A Journal of a Voyage round the world, in His Majesty’s ship the Dolphin, commanded by the Honourable Commodore Byron. … Together with an accurate account of the seven islands lately discovered in the South Seas. By a Midshipman on board the said ship.

London: sold by A. Manson, P. Denham, W. Robertson, and F. Nicholson, n.d. [ca. 1766-69?].

Price: $1,750.00

About the item

First edition. iv, [5]-93, [1, blank] pp. 1 vols. 12mo. Modern half brown polished calf by Atkinson, Salisbury, retaining bookplate of Captain Sir Elwyn Francis Stanhope, Bart., Royal Navy. Owner signature of Nathaniel Cowrah his book, 1809. Very good copy, handsomely bound, in marbled slipcase. ESTC T213886 (3 copies: BL; Alexander Turnbull Library, Wellington, New Zealand; University of Queensland Library, St Lucia Campus Library); OCLC adds U.C. San Diego (Hill Coll.), Peabody Essex Mus., Univ of Otago, Univ.

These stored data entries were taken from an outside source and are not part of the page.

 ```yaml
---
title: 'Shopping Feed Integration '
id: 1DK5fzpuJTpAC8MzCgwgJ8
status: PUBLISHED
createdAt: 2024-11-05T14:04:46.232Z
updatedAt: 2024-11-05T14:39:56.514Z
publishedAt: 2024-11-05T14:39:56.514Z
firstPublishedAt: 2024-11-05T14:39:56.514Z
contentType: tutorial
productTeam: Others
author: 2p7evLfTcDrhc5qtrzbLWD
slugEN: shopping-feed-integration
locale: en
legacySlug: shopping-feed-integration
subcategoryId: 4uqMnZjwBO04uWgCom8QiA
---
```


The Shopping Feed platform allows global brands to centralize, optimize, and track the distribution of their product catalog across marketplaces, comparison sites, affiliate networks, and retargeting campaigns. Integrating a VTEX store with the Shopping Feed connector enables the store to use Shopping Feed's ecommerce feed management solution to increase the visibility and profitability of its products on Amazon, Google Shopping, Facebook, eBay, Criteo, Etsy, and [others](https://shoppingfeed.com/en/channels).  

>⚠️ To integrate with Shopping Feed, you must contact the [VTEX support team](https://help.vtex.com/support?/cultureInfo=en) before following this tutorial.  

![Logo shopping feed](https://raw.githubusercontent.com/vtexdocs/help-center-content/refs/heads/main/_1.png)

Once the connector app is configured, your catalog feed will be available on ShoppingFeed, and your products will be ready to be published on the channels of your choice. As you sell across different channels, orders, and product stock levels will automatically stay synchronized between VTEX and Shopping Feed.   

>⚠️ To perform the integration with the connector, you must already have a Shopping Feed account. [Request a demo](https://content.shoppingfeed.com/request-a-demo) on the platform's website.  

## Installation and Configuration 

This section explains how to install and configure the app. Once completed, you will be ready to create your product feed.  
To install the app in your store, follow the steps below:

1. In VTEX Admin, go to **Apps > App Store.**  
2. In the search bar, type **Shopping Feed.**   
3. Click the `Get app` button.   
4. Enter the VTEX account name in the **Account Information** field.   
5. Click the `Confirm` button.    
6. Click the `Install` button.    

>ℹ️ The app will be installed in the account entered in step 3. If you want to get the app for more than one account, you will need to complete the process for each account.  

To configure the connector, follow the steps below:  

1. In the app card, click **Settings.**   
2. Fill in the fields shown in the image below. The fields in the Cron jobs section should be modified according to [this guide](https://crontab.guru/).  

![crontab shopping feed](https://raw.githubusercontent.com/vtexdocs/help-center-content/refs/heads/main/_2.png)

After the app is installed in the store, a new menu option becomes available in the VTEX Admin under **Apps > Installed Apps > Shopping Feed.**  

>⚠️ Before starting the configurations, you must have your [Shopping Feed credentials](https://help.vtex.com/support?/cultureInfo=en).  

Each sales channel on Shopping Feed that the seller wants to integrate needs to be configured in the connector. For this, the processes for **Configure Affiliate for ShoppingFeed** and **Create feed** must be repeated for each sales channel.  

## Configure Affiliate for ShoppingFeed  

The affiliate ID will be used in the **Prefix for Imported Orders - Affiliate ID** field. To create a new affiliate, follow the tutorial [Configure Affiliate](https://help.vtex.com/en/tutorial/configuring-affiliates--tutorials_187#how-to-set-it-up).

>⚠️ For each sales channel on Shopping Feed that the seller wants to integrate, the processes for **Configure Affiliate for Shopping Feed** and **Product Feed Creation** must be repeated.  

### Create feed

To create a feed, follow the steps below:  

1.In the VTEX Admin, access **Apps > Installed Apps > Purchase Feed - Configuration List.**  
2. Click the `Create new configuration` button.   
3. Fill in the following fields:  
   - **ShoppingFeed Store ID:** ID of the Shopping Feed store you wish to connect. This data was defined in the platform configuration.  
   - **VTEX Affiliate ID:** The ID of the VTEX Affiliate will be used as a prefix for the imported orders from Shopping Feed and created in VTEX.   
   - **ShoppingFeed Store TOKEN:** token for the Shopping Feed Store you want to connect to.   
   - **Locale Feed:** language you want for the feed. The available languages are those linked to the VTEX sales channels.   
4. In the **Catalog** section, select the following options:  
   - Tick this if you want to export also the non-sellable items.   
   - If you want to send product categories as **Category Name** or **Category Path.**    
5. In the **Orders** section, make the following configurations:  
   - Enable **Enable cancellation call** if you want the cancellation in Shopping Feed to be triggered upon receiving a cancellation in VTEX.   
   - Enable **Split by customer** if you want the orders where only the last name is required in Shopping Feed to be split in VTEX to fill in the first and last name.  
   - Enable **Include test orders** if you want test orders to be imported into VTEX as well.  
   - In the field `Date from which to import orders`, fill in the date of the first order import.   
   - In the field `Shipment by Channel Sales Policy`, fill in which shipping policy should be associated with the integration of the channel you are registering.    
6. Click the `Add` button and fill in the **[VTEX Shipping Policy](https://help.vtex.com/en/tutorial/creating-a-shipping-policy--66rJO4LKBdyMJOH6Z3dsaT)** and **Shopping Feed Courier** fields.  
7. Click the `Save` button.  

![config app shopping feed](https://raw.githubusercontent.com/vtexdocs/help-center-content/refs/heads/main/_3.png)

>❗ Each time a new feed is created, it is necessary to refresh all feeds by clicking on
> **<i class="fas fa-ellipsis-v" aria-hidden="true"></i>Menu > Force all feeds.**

Melbourne.

Item #317183

This Journal of the circumnavigation of the Dolphin in 1764-6 starts out as a seafaring account of travel from Plymouth to Madeira to Brazil, and the claiming of the Falkland Islands for the British crown, but on page 21 when the Dolphin rounds Cape Virgin Mary on Tierra del Fuego and the Patagonians are sighted, the text becomes an imaginary utopian narrative.
The Patagonians are described as ten feet tall, riding upon horses fifteen feet tall, and “their very old age is about two hundred and ten, when their strength fails”. There is a description of the Patagonian metropolis, “much more extensive than the greatest city in Europe, but not near so populous”. There are accounts of the education and culture of the Patagonians, of pregnancy and childrearing, their system of justice, and “their public diversions”.
The authorship is sometimes attributed to Charles Clerke who later sailed on all three of Cook’s voyages. The fantastical nature of the account of the Patagonians has largely been overlooked.

An attractively bound copy of this curious work.